**TASK OBJECTIVE:**
Every line in the entries that holds the word "using" counts toward the answer, which should be a single number.

**RECORDS SHOWN:**

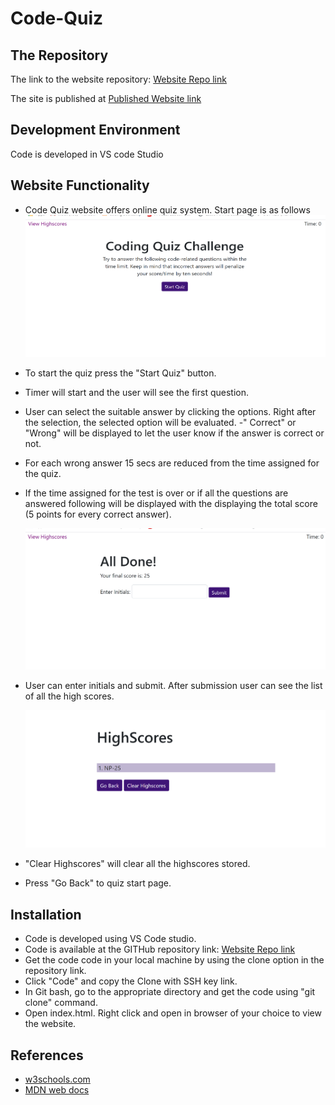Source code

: # Code-Quiz


## The Repository

The link to the website repository: [Website Repo link](https://github.com/NavdeepDP/Code-Quiz)

The site is published at [Published Website link](https://navdeepdp.github.io/Code-Quiz/)

## Development Environment
Code is developed in VS code Studio

## Website Functionality

 - Code Quiz website offers online quiz system. Start page is as follows
 ![Start page](./assets/images/quiz-start-page.png)

- To start the quiz press the "Start Quiz" button.
- Timer will start and the user will see the first question.
- User can select the suitable answer by clicking the options. Right after the selection, the selected option will be evaluated.
-" Correct" or "Wrong" will be displayed to let the user know if the answer is correct or not.
- For each wrong answer 15 secs are reduced from the time assigned for the quiz.
- If the time assigned for the test is over or if all the questions are answered following will be displayed with the
  displaying the total score (5 points for every correct answer).

  ![After Quiz completion](./assets/images/all-done.png)

- User can enter initials and submit. After submission user can see the list of all the high scores.

  ![High Scores](./assets/images/high-score.png)

- "Clear Highscores" will clear all the highscores stored.

- Press "Go Back" to quiz start page.

## Installation

- Code is developed using VS Code studio.
- Code is available at the GITHub repository link: [Website Repo link](https://github.com/NavdeepDP/Code-Quiz)
- Get the code code in your local machine by using the clone option in the repository link.
- Click "Code" and copy the Clone with SSH key link.
- In Git bash, go to the appropriate directory and get the code using "git clone" command.
- Open index.html. Right click and open in browser of your choice to view the website.



## References

- [w3schools.com](https://www.w3schools.com/)
- [MDN web docs](https://developer.mozilla.org/en-US/docs/Web/JavaScript)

**ANSWER SECTION:**
3